This extension adds a toolbar (and some menu items) that lets you easily place several common 3D shapes (geometric primitives). While SketchUp’s native toolset allows you to create any of these shapes without too much effort, using this toolbar permits quick “solids-based” modeling where you only work with added and subtracted primitives to end up with a perfectly watertight object that poses no problems for 3D printing, for example.
The toolbar is also a good starter shape set for beginners and kids that want to dabble in 3D modeling but have no interest (yet) in learning e.g. the intricacies of the follow-me tool. To be honest, I made this extension because our daughter wanted to “make a penguin” and I was too lazy to explain the follow-me tool…
Before placing shapes, you can pick a base unit: foot, inch, mm, cm, m.
The easiest way to work with this extension is to show the “Place Shapes” toolbar and click on the shape you want to place. Alternatively use the Draw menu’s items.

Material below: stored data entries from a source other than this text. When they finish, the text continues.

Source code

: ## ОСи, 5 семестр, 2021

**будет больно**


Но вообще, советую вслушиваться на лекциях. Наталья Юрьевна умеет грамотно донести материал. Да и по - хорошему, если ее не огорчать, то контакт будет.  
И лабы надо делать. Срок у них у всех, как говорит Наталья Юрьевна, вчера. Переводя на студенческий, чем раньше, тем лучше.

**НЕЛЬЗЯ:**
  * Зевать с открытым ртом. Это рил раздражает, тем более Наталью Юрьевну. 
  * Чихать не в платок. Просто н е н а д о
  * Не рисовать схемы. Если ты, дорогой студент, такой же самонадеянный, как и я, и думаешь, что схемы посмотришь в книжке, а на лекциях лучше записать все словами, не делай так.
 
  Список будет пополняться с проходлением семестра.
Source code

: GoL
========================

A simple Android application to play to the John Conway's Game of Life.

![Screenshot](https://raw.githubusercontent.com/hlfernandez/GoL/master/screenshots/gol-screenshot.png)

Most shapes will orient themselves based on the underlying geometry. You can also place multiple shapes – just go to the select tool (or hit the space bar or the Esc key) when you are done.
Once a shape has been placed, use the move and scale tools to work with it. If a shape doesn’t behave as you like, right-click on it and select “Unglue”. As you can see when placing any of the shapes, they all stick to the underlying geometry. You can also always explode a shape (using the right-click menu) to work with its raw geometry.

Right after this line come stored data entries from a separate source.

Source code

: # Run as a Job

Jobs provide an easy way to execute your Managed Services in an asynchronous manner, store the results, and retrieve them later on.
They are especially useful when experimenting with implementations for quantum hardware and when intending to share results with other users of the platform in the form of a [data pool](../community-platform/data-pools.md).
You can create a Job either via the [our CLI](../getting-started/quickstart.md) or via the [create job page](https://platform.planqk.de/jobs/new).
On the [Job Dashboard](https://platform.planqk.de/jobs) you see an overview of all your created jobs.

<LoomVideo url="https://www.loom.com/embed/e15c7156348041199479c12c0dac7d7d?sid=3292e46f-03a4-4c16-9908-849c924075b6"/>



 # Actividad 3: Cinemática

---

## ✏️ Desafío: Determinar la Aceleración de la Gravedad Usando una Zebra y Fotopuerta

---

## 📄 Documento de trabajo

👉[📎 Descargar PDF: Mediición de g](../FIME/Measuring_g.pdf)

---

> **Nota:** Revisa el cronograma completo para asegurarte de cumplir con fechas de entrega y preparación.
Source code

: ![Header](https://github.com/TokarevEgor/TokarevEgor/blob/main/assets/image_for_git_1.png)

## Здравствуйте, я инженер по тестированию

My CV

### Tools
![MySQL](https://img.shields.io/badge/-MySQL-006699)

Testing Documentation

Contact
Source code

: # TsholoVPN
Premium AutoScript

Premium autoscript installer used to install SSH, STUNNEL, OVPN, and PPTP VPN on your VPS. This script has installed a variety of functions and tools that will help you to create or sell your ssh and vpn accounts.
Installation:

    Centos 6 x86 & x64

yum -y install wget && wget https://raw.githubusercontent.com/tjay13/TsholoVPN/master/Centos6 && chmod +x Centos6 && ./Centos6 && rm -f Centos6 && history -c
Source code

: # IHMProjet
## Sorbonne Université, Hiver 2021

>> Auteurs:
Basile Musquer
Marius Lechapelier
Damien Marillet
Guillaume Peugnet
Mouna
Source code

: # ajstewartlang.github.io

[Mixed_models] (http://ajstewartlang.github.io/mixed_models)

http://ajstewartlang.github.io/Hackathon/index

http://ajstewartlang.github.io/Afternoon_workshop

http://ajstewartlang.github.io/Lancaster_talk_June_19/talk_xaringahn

When you select a base unit from the dialog, all following placements will have that unit. Already placed items don't scale. This allows you to model small stuff (e.g. for 3D printing) or large stuff (e.g. buildings).

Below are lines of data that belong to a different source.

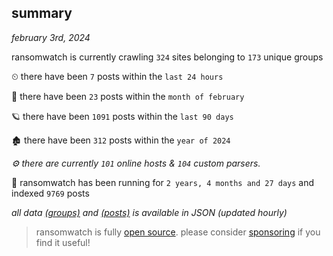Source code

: 
## summary
_february 3rd, 2024_

ransomwatch is currently crawling `324` sites belonging to `173` unique groups

⏲ there have been `7` posts within the `last 24 hours`

🦈 there have been `23` posts within the `month of february`

🪐 there have been `1091` posts within the `last 90 days`

🏚 there have been `312` posts within the `year of 2024`

_⚙️ there are currently `101` online hosts & `104` custom parsers._

🦕 ransomwatch has been running for `2 years, 4 months and 27 days` and indexed `9769` posts

_all data  [(groups)](http://ransomwhat.telemetry.ltd/groups) and [(posts)](http://ransomwhat.telemetry.ltd/posts) is available in JSON (updated hourly)_

> ransomwatch is fully [open source](https://github.com/joshhighet/ransomwatch#ransomwatch--). please consider [sponsoring](https://github.com/sponsors/joshhighet) if you find it useful!
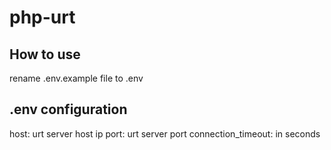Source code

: # php-urt

## How to use
rename .env.example file to .env

## .env configuration
host: urt server host ip
port: urt server port
connection_timeout: in seconds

- Turn on the X-ray face style (via the View menu) to enable snapping to hidden points.
- Make hidden lines visible (View > Hidden Lines) to allow for more precise snapping.
- These shapes work well with SketchUp Pro’s Solid Tools (intersect, union, subtract,…). All shapes are “solids” and if you work with only the shapes and the Solid Tools, then you will end up with a “solid” – perfect for 3D printing.
- Use the 3D Text tool in SketchUp to add text to any of the shapes.